The question arises: if poverty levels are indeed as low as claimed, why does the government persist in providing free cereals?

Poverty and inequality are intrinsically linked, a fact underscored by recent findings from the World Inequality Lab (WIL), a leading global research center. WIL’s working study titled ‘Income and Wealth Inequality in India, 1922-2023: The Rise of the Billionaire Raj’ sheds light on the stark realities of economic stratification within the country.

The study’s findings paint a sobering picture of the wealth gap, revealing a pronounced rise in inequality over the decades, culminating in the emergence of what is colloquially termed the ‘Billionaire Raj.’ Despite strides in poverty reduction, the concentration of wealth at the upper echelons of society underscores persistent disparities that belie simplistic narratives of progress.

When it comes to income inequality reportedly, 22.6% of India’s national income in 2022-23 went to the top 1%, the highest proportion in the last 100 years. For wealth inequality ,the share of the top 1% in wealth was as high as 40.1% in 2022-23, also its highest level since 1961. The share of wealth among the top 10% increased from 45% in 1961 to 65% in 2022-23. Conversely, the share of the bottom 50% and middle 40% in wealth has declined: The rich got richer and the poor got poorer.

India’s wealth inequality is not as extreme as Brazil and South Africa, but its wealth concentration has already increased threefold between 1961 and 2023. Additionally, with India’s income inequality being the world’s highest, higher than South Africa, Brazil and the United States of America, it will only add to wealth inequality in times to come, believe experts.

According to the WIL study, between 2014-15 and 2022-23, “the rise of top-end inequality has been particularly pronounced in terms of wealth concentration”, making India now more unequal than the British Raj.

Why Inequality Matters

In the recent years economists ,across the ideological spectrum, including conservatives, have sounded the alarm about the perils of growing inequality.

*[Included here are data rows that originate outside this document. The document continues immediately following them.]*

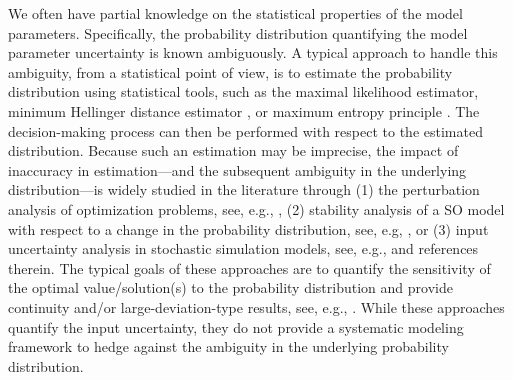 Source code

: \documentclass[final,onefignum,onetabnum]{class}
\begin{document}
We often have partial knowledge on the statistical properties of the model parameters.  Specifically, the probability distribution quantifying the model parameter uncertainty is known ambiguously. 
A typical approach  to handle this ambiguity, from a statistical point of view, is to  estimate the probability distribution using statistical tools, such as the maximal likelihood estimator, minimum Hellinger distance estimator \cite{vidyashankar2015}, or maximum entropy principle \cite{grunwald2004game}. The decision-making process can then be performed with respect to the estimated distribution. 
Because such an estimation may be imprecise, the impact of inaccuracy in estimation---and the subsequent ambiguity in the underlying distribution---is widely studied in the literature through (1) the  perturbation analysis of optimization problems, see, e.g., \citet{bonnans2013Perturbation}, (2) stability analysis of a SO model with respect to a change in the probability distribution, see, e.g, \citet{rachev1991,romisch2003}, or (3) input uncertainty analysis in stochastic simulation models, see, e.g., \citet{lam2016input} and references therein. The typical goals of  these approaches are to quantify the sensitivity of the optimal value/solution(s) to the probability distribution and provide continuity and/or large-deviation-type   results, see, e.g., \citet{dupavcova1990stability,schultz2000,heitsch2006stability,rachev2002quantitative,pflug2012distance}. While these approaches quantify the input uncertainty, they do not provide a systematic modeling framework to hedge against the ambiguity in the underlying probability distribution. %
\end{document}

Citing findings from recent International Monetary Fund (IMF) studies, concerns have been raised regarding the detrimental effects of income inequality on economic growth and its sustainability.

One notable IMF study highlights an inverse relationship between the income share of the rich and subsequent economic growth. Specifically, it reveals that if the income share of the top 20% of the population increases by just 1 percentage point, GDP growth is projected to decrease by 0.08 percentage points over the following five years. This suggests that the purported benefits of economic prosperity do not trickle down as anticipated. Conversely, a similar increase in the income share of the bottom 20% is associated with a noteworthy 0.38 percentage points higher growth.

The adverse impact of inequality on growth is important to consider, as growth is critical to the reduction of poverty; the greater the inequality, the lower the impact of growth on poverty reduction.

Second,the literature also establishes that the super- rich affect decisions by being in and out of the corridors of power.

The recent electoral bonds incident have demonstrated what was always known — that the super-rich are influencing decisions, leading to the exclusion of others from competition and undermining social impact and environmental impact decisions — thus undermining citizens’ rights.Also, inequality dampens investment, and hence growth, by fueling economic and political instability.

Besides, the growing power of the elite poses a significant threat to the provision of public goods essential for productivity, growth, and equity in India. Addressing this challenge requires concerted efforts to rebalance power dynamics and prioritize the needs of marginalized communities in policymaking and resource allocation processes. Investments in public goods must be guided by principles of equity and inclusivity, ensuring that the benefits accrue to all segments of society, particularly the most vulnerable.

In light of these insights devising policies that foster inclusive growth, uplift the most marginalized segments of society, and mitigate the corrosive effects of widening income disparities,remains crucial task for the policymakers. This may entail measures such as progressive taxation, investments in education and healthcare, and initiatives to promote fair wages and employment opportunities for all.